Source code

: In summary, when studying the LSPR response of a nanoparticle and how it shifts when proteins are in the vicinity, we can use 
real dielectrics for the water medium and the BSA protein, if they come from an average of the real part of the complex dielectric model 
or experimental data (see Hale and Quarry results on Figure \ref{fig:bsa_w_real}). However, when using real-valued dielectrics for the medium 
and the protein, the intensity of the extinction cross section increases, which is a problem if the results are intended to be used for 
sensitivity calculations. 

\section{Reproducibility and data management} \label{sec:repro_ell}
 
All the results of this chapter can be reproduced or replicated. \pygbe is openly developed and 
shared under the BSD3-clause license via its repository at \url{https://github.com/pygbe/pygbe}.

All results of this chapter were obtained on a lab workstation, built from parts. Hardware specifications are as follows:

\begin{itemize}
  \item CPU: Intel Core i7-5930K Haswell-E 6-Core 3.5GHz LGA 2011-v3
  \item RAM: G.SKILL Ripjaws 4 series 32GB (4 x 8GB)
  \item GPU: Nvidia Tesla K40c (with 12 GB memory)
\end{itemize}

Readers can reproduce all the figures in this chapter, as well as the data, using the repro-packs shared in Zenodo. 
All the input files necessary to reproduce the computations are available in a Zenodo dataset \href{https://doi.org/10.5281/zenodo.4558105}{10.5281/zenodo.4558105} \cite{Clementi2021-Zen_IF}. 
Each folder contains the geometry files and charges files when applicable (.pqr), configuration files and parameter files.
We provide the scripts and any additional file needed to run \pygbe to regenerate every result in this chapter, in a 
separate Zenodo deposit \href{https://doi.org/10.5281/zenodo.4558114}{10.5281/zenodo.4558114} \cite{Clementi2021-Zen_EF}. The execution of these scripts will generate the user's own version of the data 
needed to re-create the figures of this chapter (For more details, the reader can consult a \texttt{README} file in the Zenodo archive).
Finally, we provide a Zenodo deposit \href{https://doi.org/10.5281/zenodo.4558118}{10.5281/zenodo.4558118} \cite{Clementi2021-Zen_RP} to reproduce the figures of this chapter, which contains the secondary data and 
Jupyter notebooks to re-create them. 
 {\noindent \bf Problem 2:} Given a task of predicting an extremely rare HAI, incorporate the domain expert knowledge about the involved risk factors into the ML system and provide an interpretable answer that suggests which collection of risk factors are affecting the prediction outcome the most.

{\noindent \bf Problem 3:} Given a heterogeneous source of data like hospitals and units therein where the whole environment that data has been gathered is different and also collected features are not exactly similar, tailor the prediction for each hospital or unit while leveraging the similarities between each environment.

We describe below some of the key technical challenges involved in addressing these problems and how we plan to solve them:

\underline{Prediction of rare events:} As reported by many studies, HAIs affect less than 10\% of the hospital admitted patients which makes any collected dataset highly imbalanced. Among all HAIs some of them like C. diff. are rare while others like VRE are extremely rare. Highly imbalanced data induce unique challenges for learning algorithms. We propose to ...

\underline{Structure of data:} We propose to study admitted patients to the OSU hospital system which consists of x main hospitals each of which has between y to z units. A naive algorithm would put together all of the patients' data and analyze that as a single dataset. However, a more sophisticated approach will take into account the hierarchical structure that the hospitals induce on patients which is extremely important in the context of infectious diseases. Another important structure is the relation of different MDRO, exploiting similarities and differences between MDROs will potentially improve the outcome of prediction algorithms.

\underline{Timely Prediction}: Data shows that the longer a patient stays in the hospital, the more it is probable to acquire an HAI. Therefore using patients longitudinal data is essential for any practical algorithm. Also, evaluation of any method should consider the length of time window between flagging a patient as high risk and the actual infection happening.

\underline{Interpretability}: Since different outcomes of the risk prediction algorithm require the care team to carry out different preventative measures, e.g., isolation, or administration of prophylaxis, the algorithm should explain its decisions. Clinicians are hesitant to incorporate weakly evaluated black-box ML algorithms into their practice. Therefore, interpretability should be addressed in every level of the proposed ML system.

**HOW TO COMPLETE THIS TASK**
Using the data above, show each line where "results" occurs.

**WRITTEN SOLUTION**
or experimental data (see Hale and Quarry results on Figure \ref{fig:bsa_w_real}). However, when using real-valued dielectrics for the medium 
and the protein, the intensity of the extinction cross section increases, which is a problem if the results are intended to be used for 
All the results of this chapter can be reproduced or replicated. \pygbe is openly developed and 
All results of this chapter were obtained on a lab workstation, built from parts. Hardware specifications are as follows:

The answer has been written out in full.